Recent advances in seasonal to interannual hydroclimate predictions provide an opportunity for developing a proactive approach towards water management.  These advances include the wider availability of weather-to-climate scale ensemble predictions, new techniques for downscaling and forecast calibration, the advent of hindcasting within major forecast production centers such as NCEP and ECMWF, and the steady improvement of hydrologic and other land surface models, greater exploitation of remote sensing datasets to constrain hydrologic simulation, and movement toward the use of high performance computing and cyber-infrastructure for earth science applications.  It is therefore an opportune time for hydroclimate forecasting experts and water managers to come together for a Chapman conference focusing on various topics relevant to both communities.  The primary objective is to convene climate scientists, hydrologists, forecasting agencies, water utilities, reservoir operators and water management agencies together for understanding the challenges and opportunities in developing hydroclimate forecasts that are relevant to water resources management. Over four days, the participants will focus on various issues related to hydroclimate forecasts and water management by addressing the following science questions:

1.   What are the key sources of uncertainties that challenge development of skillful hydroclimate forecasts at daily, seasonal and interannual time scales?

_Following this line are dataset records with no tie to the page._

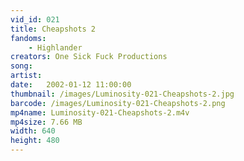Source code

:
 ```yaml
---
vid_id: 021
title: Cheapshots 2
fandoms:
    - Highlander
creators: One Sick Fuck Productions
song:
artist:
date:   2002-01-12 11:00:00
thumbnail: /images/Luminosity-021-Cheapshots-2.jpg
barcode: /images/Luminosity-021-Cheapshots-2.png
mp4name: Luminosity-021-Cheapshots-2.m4v
mp4size: 7.66 MB
width: 640
height: 480
---
```



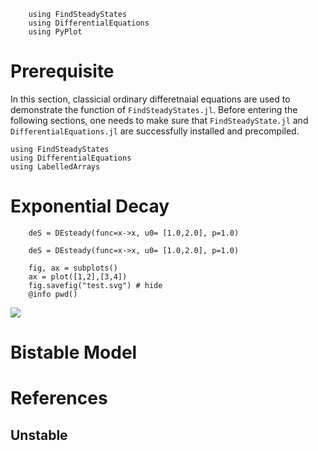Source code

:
 ```@setup tutorial
    using FindSteadyStates 
    using DifferentialEquations 
    using PyPlot
```



# Prerequisite

In this section, classicial ordinary differetnaial equations are used to demonstrate the function of `FindSteadyStates.jl`. Before entering the following sections, one needs to make sure that `FindSteadyState.jl` and `DifferentialEquations.jl` are successfully installed and precompiled. 

```@example tutorial
using FindSteadyStates
using DifferentialEquations
using LabelledArrays
```

# Exponential Decay 

```@example tutorial 
    deS = DEsteady(func=x->x, u0= [1.0,2.0], p=1.0)

```

```@example tutorial 
    deS = DEsteady(func=x->x, u0= [1.0,2.0], p=1.0)

```

```@example tutorial
    fig, ax = subplots()
    ax = plot([1,2],[3,4])
    fig.savefig("test.svg") # hide
    @info pwd()
```
![](test.svg)

# Bistable Model





# References




## Unstable
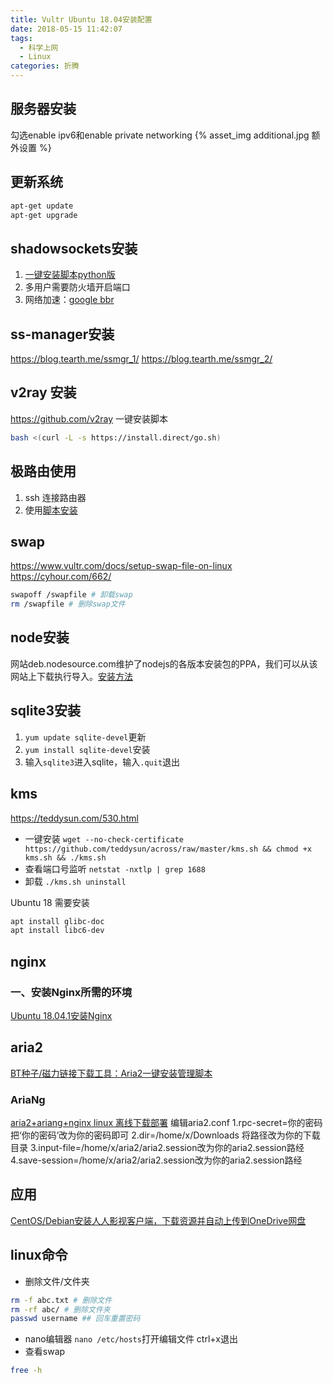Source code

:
 ```yaml
---
title: Vultr Ubuntu 18.04安装配置
date: 2018-05-15 11:42:07
tags:
  - 科学上网
  - Linux
categories: 折腾
---
```


## 服务器安装
勾选enable ipv6和enable private networking
{% asset_img additional.jpg 额外设置 %}

<!-- more -->

## 更新系统
```bash
apt-get update
apt-get upgrade
```

## shadowsockets安装
1. [一键安装脚本python版](https://teddysun.com/486.html)
2. 多用户需要防火墙开启端口
3. 网络加速：[google bbr](https://teddysun.com/489.html)

## ss-manager安装
https://blog.tearth.me/ssmgr_1/
https://blog.tearth.me/ssmgr_2/

## v2ray 安装
https://github.com/v2ray
一键安装脚本
```bash
bash <(curl -L -s https://install.direct/go.sh)
```

## 极路由使用
1. ssh 连接路由器
2. 使用[脚本安装](https://github.com/qiwihui/hiwifi-ss)

## swap
https://www.vultr.com/docs/setup-swap-file-on-linux
https://cyhour.com/662/

```bash
swapoff /swapfile # 卸载swap
rm /swapfile # 删除swap文件
```

## node安装
网站deb.nodesource.com维护了nodejs的各版本安装包的PPA，我们可以从该网站上下载执行导入。[安装方法](https://github.com/nodesource/distributions)

## sqlite3安装
1. `yum update sqlite-devel`更新
2. `yum install sqlite-devel`安装
2. 输入`sqlite3`进入sqlite，输入`.quit`退出

## kms
https://teddysun.com/530.html
* 一键安装 `wget --no-check-certificate https://github.com/teddysun/across/raw/master/kms.sh && chmod +x kms.sh && ./kms.sh`
* 查看端口号监听 `netstat -nxtlp | grep 1688`
* 卸载 `./kms.sh uninstall`

Ubuntu 18 需要安装
```bash
apt install glibc-doc
apt install libc6-dev
```

## nginx
### 一、安装Nginx所需的环境
[Ubuntu 18.04.1安装Nginx](https://www.cnblogs.com/yanyh/p/9801466.html)

## aria2
[BT种子/磁力链接下载工具：Aria2一键安装管理脚本](https://www.moerats.com/archives/251/)
### AriaNg
[aria2+ariang+nginx linux 离线下载部署](https://www.jianshu.com/p/8124b5b6ef95)
编辑aria2.conf
1.rpc-secret=你的密码把‘你的密码’改为你的密码即可
2.dir=/home/x/Downloads 将路径改为你的下载目录
3.input-file=/home/x/aria2/aria2.session改为你的aria2.session路经
4.save-session=/home/x/aria2/aria2.session改为你的aria2.session路经

## 应用
[CentOS/Debian安装人人影视客户端，下载资源并自动上传到OneDrive网盘](https://www.moerats.com/archives/813)


## linux命令
* 删除文件/文件夹
```bash
rm -f abc.txt # 删除文件
rm -rf abc/ # 删除文件夹
passwd username ## 回车重置密码
```
* nano编辑器
`nano /etc/hosts`打开编辑文件
ctrl+x退出
* 查看swap
```bash
free -h
```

2.   How best do we reduce the uncertainty and improve reliability in downscaling large-scale climate information for developing regional hydroclimate forecasts?

3.   What are the key challenges in using probabilistic streamflow information in operational water resource management models and decision tools?

4.   What are the limitations in applying streamflow forecasts for real-time applications?

5.         How can we bridge the gaps between forecast producers (agencies, research institutions) and forecast consumers (water resource managers, operational agencies) for improving forecast applications in water management?